[Stored data entries]

____________________

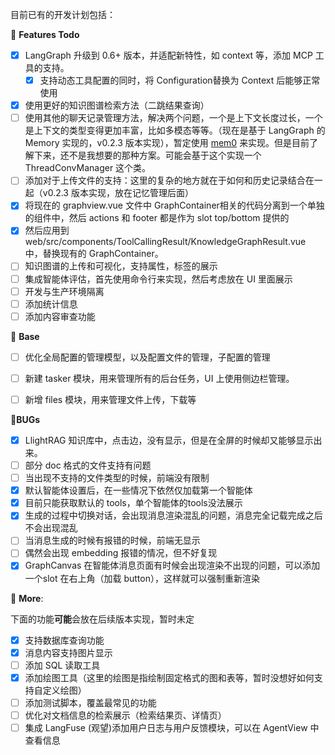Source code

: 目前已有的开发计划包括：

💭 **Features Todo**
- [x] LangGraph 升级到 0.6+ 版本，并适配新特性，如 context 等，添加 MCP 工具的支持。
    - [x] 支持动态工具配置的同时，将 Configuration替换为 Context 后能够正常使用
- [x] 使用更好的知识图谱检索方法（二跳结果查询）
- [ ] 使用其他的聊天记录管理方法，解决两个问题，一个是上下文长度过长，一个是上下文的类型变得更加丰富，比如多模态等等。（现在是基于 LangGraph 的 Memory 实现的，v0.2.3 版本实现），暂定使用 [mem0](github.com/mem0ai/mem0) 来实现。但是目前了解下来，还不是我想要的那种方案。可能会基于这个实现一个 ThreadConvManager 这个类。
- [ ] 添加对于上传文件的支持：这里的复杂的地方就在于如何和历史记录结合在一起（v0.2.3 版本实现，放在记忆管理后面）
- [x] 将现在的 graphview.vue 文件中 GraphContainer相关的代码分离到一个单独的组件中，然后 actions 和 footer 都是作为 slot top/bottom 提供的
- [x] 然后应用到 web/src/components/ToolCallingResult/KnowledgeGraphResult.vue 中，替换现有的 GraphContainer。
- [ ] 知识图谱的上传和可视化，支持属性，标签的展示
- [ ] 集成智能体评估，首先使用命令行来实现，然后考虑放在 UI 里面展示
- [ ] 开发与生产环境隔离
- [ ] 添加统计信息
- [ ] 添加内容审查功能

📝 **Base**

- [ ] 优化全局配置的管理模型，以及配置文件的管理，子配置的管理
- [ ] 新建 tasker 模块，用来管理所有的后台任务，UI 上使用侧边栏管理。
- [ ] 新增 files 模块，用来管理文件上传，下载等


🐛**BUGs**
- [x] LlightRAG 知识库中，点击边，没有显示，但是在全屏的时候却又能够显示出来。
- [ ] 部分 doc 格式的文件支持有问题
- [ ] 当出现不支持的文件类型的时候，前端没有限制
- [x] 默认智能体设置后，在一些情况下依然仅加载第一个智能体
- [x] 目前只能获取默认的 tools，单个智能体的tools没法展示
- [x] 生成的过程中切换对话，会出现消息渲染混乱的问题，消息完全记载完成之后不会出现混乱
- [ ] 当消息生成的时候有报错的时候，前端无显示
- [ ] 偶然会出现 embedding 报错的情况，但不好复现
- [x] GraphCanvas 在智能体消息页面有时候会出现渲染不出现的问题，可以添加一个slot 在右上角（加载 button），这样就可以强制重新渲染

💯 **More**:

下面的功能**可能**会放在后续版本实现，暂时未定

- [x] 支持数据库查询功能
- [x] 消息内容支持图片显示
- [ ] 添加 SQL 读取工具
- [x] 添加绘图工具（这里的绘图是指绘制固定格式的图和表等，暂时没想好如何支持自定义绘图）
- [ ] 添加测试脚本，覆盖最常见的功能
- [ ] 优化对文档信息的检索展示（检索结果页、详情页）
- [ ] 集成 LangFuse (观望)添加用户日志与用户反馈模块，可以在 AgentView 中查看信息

____________________

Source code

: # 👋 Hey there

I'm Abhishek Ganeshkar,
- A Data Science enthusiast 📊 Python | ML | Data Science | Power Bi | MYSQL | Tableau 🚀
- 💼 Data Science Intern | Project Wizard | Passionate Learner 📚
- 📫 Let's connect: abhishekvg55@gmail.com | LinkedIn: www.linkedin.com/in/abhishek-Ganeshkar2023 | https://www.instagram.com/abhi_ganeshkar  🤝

____________________

* **WHAT YOU ARE ASKED TO DO**
Show all lines in the records above that hold "Science".

* **RESPONSE TO THE EXERCISE**
- A Data Science enthusiast 📊 Python | ML | Data Science | Power Bi | MYSQL | Tableau 🚀
- 💼 Data Science Intern | Project Wizard | Passionate Learner 📚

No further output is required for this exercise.